The restart after the crash allowed Wickens and Hinchcliffe to surge up the ranks.

“I just got a super lucky restart. Josef got a little bit wide in Turn 11 coming to the green. It was just right place at the right time,” said Wickens.

“Basically everyone else was checking up for Josef. I looked up at the flag. I saw the green waving. I had a run, the seas just parted. I had an open line down the inside to Turn one and I took it.”

Wickens briefly moved up to second to trail Dixon, who led until he pitted on lap 55 but retook the lead shortly after.

This was the first race in Canada for Wickens, an IndyCar rookie, since competing in Toronto as part of the 2007 Champ Car Atlantic. He spent 12 seasons in Europe, including six with German’s DTM series.

“I think I would take a home race every race, if I could. It’s such a cool feeling. I’ve never had one as a professional driver,” said Wickens.

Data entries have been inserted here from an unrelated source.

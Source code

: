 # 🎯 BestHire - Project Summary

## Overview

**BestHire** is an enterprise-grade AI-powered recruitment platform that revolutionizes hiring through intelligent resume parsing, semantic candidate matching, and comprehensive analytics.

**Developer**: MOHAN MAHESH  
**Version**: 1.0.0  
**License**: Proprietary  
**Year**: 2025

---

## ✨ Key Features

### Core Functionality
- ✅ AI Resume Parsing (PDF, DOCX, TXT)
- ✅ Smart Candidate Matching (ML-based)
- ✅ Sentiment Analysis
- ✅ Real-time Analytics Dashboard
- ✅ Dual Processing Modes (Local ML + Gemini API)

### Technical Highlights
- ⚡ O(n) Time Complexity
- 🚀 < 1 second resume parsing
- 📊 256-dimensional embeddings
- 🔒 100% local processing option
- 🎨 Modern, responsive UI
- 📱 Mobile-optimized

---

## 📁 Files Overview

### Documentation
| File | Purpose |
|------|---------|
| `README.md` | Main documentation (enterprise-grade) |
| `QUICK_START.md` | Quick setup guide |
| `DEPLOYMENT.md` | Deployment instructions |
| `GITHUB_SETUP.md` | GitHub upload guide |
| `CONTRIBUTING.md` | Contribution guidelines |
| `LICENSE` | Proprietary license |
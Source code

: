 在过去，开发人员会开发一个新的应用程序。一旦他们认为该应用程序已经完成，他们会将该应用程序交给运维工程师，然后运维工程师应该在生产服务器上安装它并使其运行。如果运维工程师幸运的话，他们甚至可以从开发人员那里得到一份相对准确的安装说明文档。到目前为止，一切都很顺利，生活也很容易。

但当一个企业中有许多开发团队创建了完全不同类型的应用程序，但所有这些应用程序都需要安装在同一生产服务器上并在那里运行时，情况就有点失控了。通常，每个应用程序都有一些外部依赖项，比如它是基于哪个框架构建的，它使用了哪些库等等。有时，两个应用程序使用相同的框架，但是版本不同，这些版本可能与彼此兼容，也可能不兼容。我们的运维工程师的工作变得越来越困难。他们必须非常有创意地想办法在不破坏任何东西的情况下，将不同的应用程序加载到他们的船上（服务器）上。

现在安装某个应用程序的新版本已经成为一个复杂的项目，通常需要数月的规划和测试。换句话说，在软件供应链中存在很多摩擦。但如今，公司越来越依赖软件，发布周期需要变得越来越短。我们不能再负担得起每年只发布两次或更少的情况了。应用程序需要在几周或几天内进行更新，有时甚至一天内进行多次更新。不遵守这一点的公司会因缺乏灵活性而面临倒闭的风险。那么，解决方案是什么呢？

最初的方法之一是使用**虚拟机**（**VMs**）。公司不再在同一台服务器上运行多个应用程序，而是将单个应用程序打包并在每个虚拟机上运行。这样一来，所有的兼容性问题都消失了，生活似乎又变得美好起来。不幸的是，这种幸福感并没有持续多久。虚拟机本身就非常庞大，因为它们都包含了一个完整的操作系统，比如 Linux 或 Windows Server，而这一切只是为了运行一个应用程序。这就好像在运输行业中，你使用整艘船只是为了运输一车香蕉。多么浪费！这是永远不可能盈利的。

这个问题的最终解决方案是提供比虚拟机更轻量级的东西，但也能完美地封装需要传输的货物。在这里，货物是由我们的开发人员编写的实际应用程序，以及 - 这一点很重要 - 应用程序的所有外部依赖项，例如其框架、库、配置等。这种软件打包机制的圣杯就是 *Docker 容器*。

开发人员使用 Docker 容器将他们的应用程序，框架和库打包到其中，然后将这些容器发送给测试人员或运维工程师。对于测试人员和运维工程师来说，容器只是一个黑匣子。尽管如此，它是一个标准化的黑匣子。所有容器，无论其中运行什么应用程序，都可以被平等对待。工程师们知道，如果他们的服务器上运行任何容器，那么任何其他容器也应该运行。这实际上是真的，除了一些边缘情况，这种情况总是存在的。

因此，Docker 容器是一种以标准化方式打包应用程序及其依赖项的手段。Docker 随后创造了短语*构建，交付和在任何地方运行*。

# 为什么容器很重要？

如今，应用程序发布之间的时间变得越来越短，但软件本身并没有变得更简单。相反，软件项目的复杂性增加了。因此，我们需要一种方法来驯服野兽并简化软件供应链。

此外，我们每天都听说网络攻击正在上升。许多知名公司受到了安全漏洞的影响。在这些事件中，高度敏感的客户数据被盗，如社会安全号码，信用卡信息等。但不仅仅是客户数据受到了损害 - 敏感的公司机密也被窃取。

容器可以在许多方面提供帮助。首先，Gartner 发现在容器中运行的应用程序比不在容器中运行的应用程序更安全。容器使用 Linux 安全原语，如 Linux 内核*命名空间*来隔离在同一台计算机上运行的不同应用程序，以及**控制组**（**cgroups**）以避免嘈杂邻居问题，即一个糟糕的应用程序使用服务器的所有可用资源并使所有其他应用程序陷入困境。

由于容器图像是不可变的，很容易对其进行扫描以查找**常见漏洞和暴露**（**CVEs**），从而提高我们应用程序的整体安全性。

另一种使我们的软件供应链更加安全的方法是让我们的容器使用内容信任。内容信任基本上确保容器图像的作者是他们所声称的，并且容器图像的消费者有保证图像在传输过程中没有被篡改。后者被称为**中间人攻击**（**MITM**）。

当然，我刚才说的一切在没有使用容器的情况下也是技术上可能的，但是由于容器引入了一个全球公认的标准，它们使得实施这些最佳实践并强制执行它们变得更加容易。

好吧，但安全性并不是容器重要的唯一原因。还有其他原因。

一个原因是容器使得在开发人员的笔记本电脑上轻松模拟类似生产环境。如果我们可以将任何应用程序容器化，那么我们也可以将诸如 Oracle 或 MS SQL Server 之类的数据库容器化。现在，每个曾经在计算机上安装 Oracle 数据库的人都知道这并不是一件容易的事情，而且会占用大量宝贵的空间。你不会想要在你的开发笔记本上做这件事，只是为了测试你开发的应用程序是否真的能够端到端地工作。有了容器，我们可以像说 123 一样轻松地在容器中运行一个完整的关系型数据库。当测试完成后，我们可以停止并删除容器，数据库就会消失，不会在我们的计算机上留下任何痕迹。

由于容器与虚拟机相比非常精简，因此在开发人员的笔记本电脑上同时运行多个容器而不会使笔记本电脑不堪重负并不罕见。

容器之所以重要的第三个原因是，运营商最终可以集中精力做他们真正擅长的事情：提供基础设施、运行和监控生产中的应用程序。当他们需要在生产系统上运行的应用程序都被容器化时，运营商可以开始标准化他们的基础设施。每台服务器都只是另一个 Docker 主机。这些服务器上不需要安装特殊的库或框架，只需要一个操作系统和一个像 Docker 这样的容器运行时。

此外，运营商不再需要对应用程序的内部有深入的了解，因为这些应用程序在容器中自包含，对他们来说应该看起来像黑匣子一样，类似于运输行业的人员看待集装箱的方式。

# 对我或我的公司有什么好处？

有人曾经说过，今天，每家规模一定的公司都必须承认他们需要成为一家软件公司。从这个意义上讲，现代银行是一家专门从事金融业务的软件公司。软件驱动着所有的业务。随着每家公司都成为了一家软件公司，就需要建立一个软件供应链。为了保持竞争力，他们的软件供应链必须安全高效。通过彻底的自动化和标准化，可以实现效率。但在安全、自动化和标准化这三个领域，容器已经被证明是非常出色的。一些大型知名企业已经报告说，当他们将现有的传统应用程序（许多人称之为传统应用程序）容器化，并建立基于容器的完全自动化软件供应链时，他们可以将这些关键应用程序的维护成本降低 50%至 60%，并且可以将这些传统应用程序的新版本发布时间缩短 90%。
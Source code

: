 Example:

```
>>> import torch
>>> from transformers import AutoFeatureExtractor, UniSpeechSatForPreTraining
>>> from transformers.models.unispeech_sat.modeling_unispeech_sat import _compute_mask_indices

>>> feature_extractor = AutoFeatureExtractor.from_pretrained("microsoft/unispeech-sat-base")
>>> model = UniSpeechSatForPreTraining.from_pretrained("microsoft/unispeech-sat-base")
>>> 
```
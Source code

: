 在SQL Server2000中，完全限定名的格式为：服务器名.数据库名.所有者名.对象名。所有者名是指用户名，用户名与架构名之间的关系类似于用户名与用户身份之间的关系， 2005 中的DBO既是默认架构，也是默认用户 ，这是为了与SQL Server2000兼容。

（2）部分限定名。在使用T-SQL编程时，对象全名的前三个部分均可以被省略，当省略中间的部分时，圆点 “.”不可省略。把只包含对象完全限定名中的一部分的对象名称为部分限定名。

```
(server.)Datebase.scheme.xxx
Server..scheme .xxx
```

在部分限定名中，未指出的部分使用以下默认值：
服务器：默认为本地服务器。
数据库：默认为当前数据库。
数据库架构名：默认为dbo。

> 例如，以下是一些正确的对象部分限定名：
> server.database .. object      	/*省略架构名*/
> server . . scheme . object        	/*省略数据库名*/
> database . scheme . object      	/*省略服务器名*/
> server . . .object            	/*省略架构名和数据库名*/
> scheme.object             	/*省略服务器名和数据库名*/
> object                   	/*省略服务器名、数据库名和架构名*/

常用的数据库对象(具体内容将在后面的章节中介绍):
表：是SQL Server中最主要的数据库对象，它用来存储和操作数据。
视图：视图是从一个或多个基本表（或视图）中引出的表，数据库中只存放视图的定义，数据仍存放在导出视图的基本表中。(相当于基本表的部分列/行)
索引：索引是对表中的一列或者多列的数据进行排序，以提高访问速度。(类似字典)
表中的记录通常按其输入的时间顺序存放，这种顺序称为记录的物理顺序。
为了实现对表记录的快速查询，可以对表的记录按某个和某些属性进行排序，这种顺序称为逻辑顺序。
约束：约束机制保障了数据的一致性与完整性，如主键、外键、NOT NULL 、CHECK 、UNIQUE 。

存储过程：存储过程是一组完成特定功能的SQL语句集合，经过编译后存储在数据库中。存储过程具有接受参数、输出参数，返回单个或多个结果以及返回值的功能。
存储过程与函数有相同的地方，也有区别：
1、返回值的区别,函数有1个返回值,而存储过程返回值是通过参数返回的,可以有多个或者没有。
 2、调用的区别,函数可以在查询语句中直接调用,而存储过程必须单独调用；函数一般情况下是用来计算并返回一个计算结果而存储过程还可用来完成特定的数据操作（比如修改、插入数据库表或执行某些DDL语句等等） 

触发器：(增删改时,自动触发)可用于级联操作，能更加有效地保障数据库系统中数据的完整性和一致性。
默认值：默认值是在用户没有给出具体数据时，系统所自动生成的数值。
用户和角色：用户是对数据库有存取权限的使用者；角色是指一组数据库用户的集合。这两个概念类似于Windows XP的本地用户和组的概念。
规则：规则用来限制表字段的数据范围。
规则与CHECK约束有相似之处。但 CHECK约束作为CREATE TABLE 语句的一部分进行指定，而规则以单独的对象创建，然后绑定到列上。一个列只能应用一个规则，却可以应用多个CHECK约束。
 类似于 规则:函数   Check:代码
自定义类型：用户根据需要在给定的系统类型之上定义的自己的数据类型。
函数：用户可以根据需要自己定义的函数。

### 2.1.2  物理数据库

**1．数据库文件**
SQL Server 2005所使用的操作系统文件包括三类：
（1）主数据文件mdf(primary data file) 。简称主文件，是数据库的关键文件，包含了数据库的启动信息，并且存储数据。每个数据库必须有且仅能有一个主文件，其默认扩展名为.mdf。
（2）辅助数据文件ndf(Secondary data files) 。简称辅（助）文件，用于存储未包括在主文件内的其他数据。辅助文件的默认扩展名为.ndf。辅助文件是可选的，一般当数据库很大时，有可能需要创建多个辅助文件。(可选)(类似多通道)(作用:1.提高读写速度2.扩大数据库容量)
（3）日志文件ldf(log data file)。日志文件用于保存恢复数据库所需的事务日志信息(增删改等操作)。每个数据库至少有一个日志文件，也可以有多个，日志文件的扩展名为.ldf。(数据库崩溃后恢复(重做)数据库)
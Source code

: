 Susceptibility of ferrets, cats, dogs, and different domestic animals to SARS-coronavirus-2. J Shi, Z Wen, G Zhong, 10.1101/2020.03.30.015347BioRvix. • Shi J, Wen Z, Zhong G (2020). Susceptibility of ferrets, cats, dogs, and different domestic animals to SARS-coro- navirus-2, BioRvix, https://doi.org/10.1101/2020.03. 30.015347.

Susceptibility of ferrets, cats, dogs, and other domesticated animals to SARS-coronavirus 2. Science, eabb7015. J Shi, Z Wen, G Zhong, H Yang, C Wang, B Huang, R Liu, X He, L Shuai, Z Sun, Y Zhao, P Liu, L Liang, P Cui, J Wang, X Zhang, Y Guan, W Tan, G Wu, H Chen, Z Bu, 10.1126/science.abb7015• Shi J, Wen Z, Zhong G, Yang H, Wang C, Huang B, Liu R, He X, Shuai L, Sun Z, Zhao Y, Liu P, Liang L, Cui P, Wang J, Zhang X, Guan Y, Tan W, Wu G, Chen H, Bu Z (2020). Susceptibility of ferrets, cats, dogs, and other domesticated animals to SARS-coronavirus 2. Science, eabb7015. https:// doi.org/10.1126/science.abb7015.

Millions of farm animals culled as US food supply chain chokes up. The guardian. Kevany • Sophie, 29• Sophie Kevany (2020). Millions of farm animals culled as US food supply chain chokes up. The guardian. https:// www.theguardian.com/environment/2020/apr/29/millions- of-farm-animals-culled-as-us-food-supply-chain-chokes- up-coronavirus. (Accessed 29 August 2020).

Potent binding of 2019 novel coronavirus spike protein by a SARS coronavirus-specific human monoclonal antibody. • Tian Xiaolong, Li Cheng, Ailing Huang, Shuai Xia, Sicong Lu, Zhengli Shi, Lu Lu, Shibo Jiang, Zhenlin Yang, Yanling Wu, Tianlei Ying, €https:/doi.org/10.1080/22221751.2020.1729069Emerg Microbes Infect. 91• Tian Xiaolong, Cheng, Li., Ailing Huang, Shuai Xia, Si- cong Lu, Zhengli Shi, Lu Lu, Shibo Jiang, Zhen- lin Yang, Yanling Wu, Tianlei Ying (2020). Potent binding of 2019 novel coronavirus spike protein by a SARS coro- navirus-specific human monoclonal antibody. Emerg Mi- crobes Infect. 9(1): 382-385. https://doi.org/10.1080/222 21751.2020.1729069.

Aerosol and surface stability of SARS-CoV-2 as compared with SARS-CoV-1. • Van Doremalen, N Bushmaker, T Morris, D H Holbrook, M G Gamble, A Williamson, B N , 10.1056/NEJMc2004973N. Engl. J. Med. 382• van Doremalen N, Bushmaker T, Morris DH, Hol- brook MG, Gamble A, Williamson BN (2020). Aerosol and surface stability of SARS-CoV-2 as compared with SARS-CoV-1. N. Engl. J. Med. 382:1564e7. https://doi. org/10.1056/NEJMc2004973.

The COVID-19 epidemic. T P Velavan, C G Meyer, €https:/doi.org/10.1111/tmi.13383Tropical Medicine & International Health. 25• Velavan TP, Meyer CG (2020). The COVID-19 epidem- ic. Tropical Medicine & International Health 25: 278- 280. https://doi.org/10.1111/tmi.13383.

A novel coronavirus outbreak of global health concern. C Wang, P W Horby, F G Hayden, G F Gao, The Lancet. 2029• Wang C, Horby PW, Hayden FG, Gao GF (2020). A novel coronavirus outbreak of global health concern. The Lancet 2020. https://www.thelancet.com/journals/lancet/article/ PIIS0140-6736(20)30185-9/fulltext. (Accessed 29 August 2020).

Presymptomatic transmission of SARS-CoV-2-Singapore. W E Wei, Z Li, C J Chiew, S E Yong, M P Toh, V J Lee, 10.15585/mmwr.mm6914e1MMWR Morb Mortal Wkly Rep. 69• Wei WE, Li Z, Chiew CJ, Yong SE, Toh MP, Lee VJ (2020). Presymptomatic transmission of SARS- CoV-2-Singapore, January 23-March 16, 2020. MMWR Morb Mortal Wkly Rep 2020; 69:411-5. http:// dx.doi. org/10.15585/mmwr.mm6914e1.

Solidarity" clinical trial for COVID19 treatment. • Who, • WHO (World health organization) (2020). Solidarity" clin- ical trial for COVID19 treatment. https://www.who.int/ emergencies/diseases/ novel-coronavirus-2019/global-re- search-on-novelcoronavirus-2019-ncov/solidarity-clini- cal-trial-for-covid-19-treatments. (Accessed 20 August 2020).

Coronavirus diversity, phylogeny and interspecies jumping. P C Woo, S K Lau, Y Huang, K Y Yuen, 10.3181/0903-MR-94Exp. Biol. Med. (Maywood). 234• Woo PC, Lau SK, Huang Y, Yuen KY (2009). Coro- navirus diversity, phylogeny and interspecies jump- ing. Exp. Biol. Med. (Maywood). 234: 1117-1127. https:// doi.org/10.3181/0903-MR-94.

Hinchcliffe came into the race carrying momentum from a come-from-behind win over Newgarden at the Iowa Corn 300 last weekend.

“Obviously, we came in here with high hopes,” said Hinchcliffe.

“...Robby has been doing a great job all season. We managed to kind of stay out of trouble on those restarts. (We were) able to capitalize from other guys having bad days today. Kept ourselves relatively out of trouble, him less than me. That’s why he finished up a position ahead.”

Paul Tracy remains the only Canadian to win in Toronto, taking the checkered flag in 1993 and 2003.

Newgarden took his sixth pole of his career, and fourth of the year, on Saturday.

Dixon started the race second and Pagenaud was third. He also had the fastest lap time of 59.1394 seconds during the final practice earlier today. He was trailed by Newgarden (59.3684) and American Ryan Hunter-Reay (59.3684).

Fans filled the grandstands at the race, which routinely attracted more than 70,000 people and about 170,000 over the course of the weekend during the 1990s and early 2000s.

A representative for Green Savoree said Sunday he expected the three-day turnout to be between 125,000 and 145,000.

Dixon has been racing in Toronto since 1999 and said joining the likes of the retired Franchitti as a three-time winner has special meaning.

“Yeah, it’s pretty sweet. I’ll have to call Dario tonight and say I finally tied him at something,” he said.

“...But I love coming to Toronto. I feel like it’s kind of my closest home. I’m part of the Commonwealth, which is nice. Bit of a long-shot there, but I’ll take it,” he joked, referencing his native New Zealand.

Over the weekend there was also renewed talk about the potential of another race north of the border at IndyCar’s lone Canadian stop. Co-owner of Schmidt Peterson Motorsports, Ric Peterson, said Saturday he is still pushing for a race in Calgary. He said 2019 is no longer on the table but the following year is still a possibility.